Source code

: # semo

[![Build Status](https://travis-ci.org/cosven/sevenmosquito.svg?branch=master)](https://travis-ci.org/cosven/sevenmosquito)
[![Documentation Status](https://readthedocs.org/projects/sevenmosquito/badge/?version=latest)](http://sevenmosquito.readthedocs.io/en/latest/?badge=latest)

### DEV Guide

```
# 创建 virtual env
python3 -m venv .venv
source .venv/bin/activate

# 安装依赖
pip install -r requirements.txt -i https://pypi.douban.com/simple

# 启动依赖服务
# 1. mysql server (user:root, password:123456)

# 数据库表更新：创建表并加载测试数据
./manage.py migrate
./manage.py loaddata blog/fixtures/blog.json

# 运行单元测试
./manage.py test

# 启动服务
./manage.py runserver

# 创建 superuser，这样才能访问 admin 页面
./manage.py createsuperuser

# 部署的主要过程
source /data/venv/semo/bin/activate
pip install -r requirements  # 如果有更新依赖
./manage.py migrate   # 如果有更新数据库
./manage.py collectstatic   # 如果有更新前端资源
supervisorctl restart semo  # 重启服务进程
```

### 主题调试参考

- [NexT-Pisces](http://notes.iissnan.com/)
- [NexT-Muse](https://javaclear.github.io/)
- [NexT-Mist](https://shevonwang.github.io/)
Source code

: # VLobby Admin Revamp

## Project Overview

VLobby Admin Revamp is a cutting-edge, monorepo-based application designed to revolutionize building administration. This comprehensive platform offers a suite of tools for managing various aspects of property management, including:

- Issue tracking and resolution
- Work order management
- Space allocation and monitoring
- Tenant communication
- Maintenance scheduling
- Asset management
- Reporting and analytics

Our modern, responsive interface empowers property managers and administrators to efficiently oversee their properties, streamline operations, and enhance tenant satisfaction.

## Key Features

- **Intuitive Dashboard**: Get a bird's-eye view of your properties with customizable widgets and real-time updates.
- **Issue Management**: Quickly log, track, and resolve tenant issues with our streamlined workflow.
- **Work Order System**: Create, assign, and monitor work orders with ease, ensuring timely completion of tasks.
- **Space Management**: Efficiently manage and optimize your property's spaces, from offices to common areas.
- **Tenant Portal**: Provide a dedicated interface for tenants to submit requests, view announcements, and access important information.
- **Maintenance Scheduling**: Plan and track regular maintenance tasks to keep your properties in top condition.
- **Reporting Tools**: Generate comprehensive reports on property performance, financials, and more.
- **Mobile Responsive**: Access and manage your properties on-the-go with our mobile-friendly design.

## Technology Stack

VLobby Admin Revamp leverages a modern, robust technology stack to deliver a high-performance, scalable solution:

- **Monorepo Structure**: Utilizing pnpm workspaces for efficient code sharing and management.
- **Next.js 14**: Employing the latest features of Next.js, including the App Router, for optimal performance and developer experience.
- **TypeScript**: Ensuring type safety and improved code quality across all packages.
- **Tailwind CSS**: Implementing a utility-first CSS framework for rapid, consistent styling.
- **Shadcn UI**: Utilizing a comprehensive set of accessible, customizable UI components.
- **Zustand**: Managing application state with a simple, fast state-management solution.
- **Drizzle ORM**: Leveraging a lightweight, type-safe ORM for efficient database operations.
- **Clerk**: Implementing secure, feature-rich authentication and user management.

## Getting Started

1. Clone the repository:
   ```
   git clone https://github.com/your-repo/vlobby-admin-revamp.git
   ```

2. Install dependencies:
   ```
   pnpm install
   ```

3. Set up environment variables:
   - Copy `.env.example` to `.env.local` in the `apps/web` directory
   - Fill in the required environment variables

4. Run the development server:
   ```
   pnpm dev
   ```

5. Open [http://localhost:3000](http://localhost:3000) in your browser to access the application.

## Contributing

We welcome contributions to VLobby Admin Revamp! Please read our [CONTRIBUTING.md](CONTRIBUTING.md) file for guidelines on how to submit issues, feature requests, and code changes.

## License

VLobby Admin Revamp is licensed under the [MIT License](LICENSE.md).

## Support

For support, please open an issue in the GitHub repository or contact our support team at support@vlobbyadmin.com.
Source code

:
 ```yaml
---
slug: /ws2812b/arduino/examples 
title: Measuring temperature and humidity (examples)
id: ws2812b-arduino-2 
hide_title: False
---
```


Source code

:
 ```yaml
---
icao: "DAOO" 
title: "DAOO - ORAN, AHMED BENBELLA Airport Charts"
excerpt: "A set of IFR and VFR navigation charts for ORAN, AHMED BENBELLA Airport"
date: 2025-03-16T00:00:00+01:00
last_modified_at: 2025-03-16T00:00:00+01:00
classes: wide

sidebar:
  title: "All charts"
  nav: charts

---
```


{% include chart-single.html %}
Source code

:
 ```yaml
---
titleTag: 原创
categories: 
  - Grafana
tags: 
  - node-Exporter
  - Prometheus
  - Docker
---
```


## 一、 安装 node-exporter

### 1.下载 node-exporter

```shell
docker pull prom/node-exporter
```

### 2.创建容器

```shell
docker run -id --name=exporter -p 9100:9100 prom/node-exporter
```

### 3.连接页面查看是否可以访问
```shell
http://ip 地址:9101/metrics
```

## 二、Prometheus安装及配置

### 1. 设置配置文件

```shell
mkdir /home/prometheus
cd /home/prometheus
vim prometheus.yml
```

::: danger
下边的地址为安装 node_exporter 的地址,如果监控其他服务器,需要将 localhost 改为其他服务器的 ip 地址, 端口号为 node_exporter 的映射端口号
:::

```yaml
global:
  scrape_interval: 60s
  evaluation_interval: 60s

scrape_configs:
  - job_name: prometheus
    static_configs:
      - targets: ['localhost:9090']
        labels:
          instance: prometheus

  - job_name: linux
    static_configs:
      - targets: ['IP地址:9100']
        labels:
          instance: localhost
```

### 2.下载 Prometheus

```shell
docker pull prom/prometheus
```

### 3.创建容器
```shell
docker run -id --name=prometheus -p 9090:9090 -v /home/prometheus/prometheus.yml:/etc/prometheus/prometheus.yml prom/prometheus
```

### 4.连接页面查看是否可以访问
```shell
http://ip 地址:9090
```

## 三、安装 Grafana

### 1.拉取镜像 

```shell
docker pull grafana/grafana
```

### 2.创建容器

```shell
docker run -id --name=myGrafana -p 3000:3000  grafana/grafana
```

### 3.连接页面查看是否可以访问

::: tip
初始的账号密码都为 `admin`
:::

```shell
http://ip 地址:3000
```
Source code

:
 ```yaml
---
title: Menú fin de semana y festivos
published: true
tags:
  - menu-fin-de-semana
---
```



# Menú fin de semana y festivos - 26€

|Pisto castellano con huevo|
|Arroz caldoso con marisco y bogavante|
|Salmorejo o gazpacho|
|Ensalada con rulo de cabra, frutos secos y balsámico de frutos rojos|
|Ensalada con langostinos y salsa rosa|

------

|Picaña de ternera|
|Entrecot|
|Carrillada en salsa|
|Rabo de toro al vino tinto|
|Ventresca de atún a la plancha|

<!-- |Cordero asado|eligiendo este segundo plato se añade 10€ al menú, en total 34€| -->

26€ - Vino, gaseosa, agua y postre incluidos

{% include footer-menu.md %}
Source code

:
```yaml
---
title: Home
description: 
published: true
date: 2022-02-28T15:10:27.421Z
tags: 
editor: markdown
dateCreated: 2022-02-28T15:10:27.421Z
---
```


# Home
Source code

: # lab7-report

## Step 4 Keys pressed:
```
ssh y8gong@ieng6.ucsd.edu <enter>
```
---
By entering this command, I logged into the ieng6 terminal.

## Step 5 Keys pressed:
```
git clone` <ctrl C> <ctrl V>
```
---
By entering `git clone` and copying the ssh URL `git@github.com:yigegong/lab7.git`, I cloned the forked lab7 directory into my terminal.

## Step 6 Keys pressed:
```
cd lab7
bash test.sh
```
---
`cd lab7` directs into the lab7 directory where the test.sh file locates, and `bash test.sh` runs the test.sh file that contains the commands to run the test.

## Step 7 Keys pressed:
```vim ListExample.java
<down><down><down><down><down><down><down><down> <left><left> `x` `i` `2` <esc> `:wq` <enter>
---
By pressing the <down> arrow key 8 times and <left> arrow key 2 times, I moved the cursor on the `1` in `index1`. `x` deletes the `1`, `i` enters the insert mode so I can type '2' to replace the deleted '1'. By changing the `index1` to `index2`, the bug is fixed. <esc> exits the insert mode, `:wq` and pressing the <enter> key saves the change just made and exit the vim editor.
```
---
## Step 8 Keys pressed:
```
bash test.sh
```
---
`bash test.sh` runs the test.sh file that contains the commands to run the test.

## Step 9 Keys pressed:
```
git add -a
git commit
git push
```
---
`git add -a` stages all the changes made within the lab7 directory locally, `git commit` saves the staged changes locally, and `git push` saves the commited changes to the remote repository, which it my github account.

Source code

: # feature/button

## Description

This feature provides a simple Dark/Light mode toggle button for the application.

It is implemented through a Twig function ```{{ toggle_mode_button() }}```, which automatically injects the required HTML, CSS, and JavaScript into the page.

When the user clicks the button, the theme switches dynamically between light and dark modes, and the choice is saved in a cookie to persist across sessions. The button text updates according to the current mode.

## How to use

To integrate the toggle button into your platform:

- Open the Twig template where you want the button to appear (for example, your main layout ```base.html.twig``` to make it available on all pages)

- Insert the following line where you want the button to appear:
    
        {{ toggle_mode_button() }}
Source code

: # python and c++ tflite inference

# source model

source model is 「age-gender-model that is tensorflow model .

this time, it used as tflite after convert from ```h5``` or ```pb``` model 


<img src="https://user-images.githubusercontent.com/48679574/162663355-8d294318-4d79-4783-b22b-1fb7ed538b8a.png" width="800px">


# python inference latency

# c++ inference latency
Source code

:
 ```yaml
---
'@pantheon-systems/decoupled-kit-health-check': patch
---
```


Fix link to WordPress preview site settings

▶ About this exercise:
Leave out every line after the one with "- Reporting and analytics". Reproduce the material above exactly from its first line through that line.

▶ Answer section:
Source code

: # semo

[![Build Status](https://travis-ci.org/cosven/sevenmosquito.svg?branch=master)](https://travis-ci.org/cosven/sevenmosquito)
[![Documentation Status](https://readthedocs.org/projects/sevenmosquito/badge/?version=latest)](http://sevenmosquito.readthedocs.io/en/latest/?badge=latest)

### DEV Guide

```
# 创建 virtual env
python3 -m venv .venv
source .venv/bin/activate

# 安装依赖
pip install -r requirements.txt -i https://pypi.douban.com/simple

# 启动依赖服务
# 1. mysql server (user:root, password:123456)

# 数据库表更新：创建表并加载测试数据
./manage.py migrate
./manage.py loaddata blog/fixtures/blog.json

# 运行单元测试
./manage.py test

# 启动服务
./manage.py runserver

# 创建 superuser，这样才能访问 admin 页面
./manage.py createsuperuser

# 部署的主要过程
source /data/venv/semo/bin/activate
pip install -r requirements  # 如果有更新依赖
./manage.py migrate   # 如果有更新数据库
./manage.py collectstatic   # 如果有更新前端资源
supervisorctl restart semo  # 重启服务进程
```

### 主题调试参考

- [NexT-Pisces](http://notes.iissnan.com/)
- [NexT-Muse](https://javaclear.github.io/)
- [NexT-Mist](https://shevonwang.github.io/)
Source code

: # VLobby Admin Revamp

## Project Overview

VLobby Admin Revamp is a cutting-edge, monorepo-based application designed to revolutionize building administration. This comprehensive platform offers a suite of tools for managing various aspects of property management, including:

- Issue tracking and resolution
- Work order management
- Space allocation and monitoring
- Tenant communication
- Maintenance scheduling
- Asset management
- Reporting and analytics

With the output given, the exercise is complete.